• Directions for this task
Using the entries that follow, collect the lines where the word "bootstrap" appears.

• Materials provided

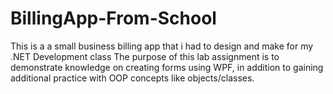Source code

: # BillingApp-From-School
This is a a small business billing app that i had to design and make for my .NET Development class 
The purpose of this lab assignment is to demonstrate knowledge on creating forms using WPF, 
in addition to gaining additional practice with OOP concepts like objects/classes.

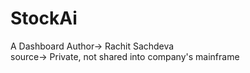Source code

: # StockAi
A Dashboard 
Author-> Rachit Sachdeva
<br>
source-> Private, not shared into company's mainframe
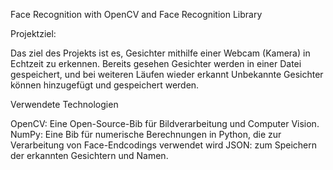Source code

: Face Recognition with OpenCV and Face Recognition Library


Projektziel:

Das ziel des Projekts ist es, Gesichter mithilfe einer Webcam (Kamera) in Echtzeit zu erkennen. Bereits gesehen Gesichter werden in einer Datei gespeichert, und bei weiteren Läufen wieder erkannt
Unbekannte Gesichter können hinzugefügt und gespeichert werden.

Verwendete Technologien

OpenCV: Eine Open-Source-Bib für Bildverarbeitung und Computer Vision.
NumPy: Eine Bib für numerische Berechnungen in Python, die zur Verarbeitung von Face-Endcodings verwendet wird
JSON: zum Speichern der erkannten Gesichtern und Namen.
---
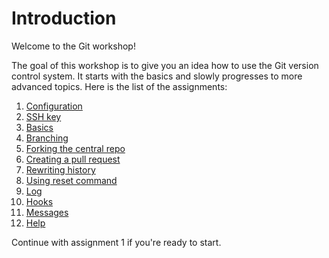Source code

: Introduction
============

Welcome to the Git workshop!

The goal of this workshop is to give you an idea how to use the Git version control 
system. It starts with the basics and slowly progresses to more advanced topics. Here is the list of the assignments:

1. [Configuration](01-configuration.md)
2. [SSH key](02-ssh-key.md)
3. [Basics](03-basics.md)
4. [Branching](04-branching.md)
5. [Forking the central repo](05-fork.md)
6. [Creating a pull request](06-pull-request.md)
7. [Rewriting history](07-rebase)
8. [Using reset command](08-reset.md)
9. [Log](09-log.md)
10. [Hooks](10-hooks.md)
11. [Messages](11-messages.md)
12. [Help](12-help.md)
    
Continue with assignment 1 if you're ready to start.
* * *
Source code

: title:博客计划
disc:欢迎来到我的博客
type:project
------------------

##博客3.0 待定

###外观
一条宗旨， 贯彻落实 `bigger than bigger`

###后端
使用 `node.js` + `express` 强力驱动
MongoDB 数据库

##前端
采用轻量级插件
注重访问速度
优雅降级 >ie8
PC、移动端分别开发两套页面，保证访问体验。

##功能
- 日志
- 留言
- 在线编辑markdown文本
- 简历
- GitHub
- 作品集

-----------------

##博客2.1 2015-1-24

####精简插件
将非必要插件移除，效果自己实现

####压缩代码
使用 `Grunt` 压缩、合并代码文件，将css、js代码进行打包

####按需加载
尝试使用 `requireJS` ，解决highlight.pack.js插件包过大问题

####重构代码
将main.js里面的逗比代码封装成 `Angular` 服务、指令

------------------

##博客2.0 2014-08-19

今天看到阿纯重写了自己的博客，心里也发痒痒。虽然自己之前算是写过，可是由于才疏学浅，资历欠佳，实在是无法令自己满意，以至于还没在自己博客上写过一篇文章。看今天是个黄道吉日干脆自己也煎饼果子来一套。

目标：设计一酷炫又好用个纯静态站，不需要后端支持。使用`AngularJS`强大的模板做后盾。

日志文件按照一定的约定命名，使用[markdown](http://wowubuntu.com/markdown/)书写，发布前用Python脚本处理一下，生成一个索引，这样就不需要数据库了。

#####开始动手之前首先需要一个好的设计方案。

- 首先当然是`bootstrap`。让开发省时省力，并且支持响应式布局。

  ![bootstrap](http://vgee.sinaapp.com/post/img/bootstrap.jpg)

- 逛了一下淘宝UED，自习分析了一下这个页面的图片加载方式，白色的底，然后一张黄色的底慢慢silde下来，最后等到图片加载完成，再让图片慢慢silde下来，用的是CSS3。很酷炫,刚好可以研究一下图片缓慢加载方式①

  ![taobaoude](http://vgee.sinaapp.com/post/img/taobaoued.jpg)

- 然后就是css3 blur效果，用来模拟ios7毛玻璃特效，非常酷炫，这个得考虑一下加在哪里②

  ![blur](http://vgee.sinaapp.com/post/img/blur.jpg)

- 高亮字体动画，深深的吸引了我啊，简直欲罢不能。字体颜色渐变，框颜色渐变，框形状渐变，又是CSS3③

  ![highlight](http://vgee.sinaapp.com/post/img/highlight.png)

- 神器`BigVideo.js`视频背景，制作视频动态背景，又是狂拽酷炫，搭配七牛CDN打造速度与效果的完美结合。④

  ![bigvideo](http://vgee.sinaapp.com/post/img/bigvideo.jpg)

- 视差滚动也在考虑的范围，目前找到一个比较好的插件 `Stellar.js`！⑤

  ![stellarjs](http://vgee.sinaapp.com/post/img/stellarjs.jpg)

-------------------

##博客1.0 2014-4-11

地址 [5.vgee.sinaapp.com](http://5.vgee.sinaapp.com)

• Answer below
- 首先当然是`bootstrap`。让开发省时省力，并且支持响应式布局。
  ![bootstrap](http://vgee.sinaapp.com/post/img/bootstrap.jpg)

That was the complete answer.